▶ Required action: Make an exact copy of the records below. Include every line.

[Source texts of formatted documents]
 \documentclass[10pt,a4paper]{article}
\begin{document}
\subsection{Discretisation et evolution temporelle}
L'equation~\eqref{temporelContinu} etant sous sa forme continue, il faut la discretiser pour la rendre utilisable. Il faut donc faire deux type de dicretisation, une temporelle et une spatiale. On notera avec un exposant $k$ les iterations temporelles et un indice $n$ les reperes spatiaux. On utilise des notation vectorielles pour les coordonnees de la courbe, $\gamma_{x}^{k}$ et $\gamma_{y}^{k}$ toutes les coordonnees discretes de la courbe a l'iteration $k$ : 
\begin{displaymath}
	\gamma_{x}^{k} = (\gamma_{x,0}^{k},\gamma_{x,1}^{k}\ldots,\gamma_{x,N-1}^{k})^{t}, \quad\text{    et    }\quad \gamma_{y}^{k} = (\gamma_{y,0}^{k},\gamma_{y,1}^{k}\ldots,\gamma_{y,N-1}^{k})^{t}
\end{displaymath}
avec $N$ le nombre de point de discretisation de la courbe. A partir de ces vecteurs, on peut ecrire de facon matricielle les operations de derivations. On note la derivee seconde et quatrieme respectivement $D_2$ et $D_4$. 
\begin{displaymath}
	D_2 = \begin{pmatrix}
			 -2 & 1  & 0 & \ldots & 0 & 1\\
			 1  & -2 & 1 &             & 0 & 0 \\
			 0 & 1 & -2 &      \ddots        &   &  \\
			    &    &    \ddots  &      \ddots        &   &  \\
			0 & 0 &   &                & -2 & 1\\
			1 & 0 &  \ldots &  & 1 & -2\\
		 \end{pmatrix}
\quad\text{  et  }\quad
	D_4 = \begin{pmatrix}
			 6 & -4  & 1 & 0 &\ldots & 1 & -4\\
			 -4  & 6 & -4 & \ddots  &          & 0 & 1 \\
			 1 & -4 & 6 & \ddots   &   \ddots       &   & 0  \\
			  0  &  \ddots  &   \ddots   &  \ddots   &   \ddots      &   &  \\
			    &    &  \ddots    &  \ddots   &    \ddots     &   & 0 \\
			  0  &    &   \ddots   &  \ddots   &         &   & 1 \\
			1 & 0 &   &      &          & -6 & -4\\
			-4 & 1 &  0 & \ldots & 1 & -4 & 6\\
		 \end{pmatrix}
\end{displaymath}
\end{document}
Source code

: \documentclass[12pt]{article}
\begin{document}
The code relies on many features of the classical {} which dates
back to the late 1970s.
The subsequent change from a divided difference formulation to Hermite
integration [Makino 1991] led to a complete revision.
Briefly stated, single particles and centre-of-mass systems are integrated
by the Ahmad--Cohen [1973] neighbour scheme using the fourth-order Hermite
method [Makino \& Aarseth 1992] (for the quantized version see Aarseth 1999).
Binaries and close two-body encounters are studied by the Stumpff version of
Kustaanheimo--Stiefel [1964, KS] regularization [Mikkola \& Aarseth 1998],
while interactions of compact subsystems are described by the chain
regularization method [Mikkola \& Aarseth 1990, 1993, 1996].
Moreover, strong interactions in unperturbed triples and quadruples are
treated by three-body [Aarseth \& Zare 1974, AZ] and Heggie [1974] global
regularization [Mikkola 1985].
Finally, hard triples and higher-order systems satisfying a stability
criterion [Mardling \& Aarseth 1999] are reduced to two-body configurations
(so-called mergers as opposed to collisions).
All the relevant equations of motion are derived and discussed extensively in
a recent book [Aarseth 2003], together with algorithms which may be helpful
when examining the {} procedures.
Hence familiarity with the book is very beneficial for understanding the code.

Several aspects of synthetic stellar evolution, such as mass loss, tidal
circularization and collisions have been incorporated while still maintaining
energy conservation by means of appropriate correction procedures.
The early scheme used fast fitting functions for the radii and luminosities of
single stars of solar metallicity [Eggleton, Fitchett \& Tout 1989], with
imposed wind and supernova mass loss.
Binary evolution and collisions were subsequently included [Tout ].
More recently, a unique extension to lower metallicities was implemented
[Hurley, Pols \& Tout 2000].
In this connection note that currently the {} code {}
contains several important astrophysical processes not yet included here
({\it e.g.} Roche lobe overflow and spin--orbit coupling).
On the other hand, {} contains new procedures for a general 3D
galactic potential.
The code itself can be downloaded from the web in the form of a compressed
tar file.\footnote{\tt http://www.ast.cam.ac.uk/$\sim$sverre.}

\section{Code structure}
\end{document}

▶ Expected output:
 \documentclass[10pt,a4paper]{article}
\begin{document}
\subsection{Discretisation et evolution temporelle}
L'equation~\eqref{temporelContinu} etant sous sa forme continue, il faut la discretiser pour la rendre utilisable. Il faut donc faire deux type de dicretisation, une temporelle et une spatiale. On notera avec un exposant $k$ les iterations temporelles et un indice $n$ les reperes spatiaux. On utilise des notation vectorielles pour les coordonnees de la courbe, $\gamma_{x}^{k}$ et $\gamma_{y}^{k}$ toutes les coordonnees discretes de la courbe a l'iteration $k$ : 
\begin{displaymath}
	\gamma_{x}^{k} = (\gamma_{x,0}^{k},\gamma_{x,1}^{k}\ldots,\gamma_{x,N-1}^{k})^{t}, \quad\text{    et    }\quad \gamma_{y}^{k} = (\gamma_{y,0}^{k},\gamma_{y,1}^{k}\ldots,\gamma_{y,N-1}^{k})^{t}
\end{displaymath}
avec $N$ le nombre de point de discretisation de la courbe. A partir de ces vecteurs, on peut ecrire de facon matricielle les operations de derivations. On note la derivee seconde et quatrieme respectivement $D_2$ et $D_4$. 
\begin{displaymath}
	D_2 = \begin{pmatrix}
			 -2 & 1  & 0 & \ldots & 0 & 1\\
			 1  & -2 & 1 &             & 0 & 0 \\
			 0 & 1 & -2 &      \ddots        &   &  \\
			    &    &    \ddots  &      \ddots        &   &  \\
			0 & 0 &   &                & -2 & 1\\
			1 & 0 &  \ldots &  & 1 & -2\\
		 \end{pmatrix}
\quad\text{  et  }\quad
	D_4 = \begin{pmatrix}
			 6 & -4  & 1 & 0 &\ldots & 1 & -4\\
			 -4  & 6 & -4 & \ddots  &          & 0 & 1 \\
			 1 & -4 & 6 & \ddots   &   \ddots       &   & 0  \\
			  0  &  \ddots  &   \ddots   &  \ddots   &   \ddots      &   &  \\
			    &    &  \ddots    &  \ddots   &    \ddots     &   & 0 \\
			  0  &    &   \ddots   &  \ddots   &         &   & 1 \\
			1 & 0 &   &      &          & -6 & -4\\
			-4 & 1 &  0 & \ldots & 1 & -4 & 6\\
		 \end{pmatrix}
\end{displaymath}
\end{document}
Source code

: \documentclass[12pt]{article}
\begin{document}
The code relies on many features of the classical {} which dates
back to the late 1970s.
The subsequent change from a divided difference formulation to Hermite
integration [Makino 1991] led to a complete revision.
Briefly stated, single particles and centre-of-mass systems are integrated
by the Ahmad--Cohen [1973] neighbour scheme using the fourth-order Hermite
method [Makino \& Aarseth 1992] (for the quantized version see Aarseth 1999).
Binaries and close two-body encounters are studied by the Stumpff version of
Kustaanheimo--Stiefel [1964, KS] regularization [Mikkola \& Aarseth 1998],
while interactions of compact subsystems are described by the chain
regularization method [Mikkola \& Aarseth 1990, 1993, 1996].
Moreover, strong interactions in unperturbed triples and quadruples are
treated by three-body [Aarseth \& Zare 1974, AZ] and Heggie [1974] global
regularization [Mikkola 1985].
Finally, hard triples and higher-order systems satisfying a stability
criterion [Mardling \& Aarseth 1999] are reduced to two-body configurations
(so-called mergers as opposed to collisions).
All the relevant equations of motion are derived and discussed extensively in
a recent book [Aarseth 2003], together with algorithms which may be helpful
when examining the {} procedures.
Hence familiarity with the book is very beneficial for understanding the code.

Several aspects of synthetic stellar evolution, such as mass loss, tidal
circularization and collisions have been incorporated while still maintaining
energy conservation by means of appropriate correction procedures.
The early scheme used fast fitting functions for the radii and luminosities of
single stars of solar metallicity [Eggleton, Fitchett \& Tout 1989], with
imposed wind and supernova mass loss.
Binary evolution and collisions were subsequently included [Tout ].
More recently, a unique extension to lower metallicities was implemented
[Hurley, Pols \& Tout 2000].
In this connection note that currently the {} code {}
contains several important astrophysical processes not yet included here
({\it e.g.} Roche lobe overflow and spin--orbit coupling).
On the other hand, {} contains new procedures for a general 3D
galactic potential.
The code itself can be downloaded from the web in the form of a compressed
tar file.\footnote{\tt http://www.ast.cam.ac.uk/$\sim$sverre.}

\section{Code structure}
\end{document}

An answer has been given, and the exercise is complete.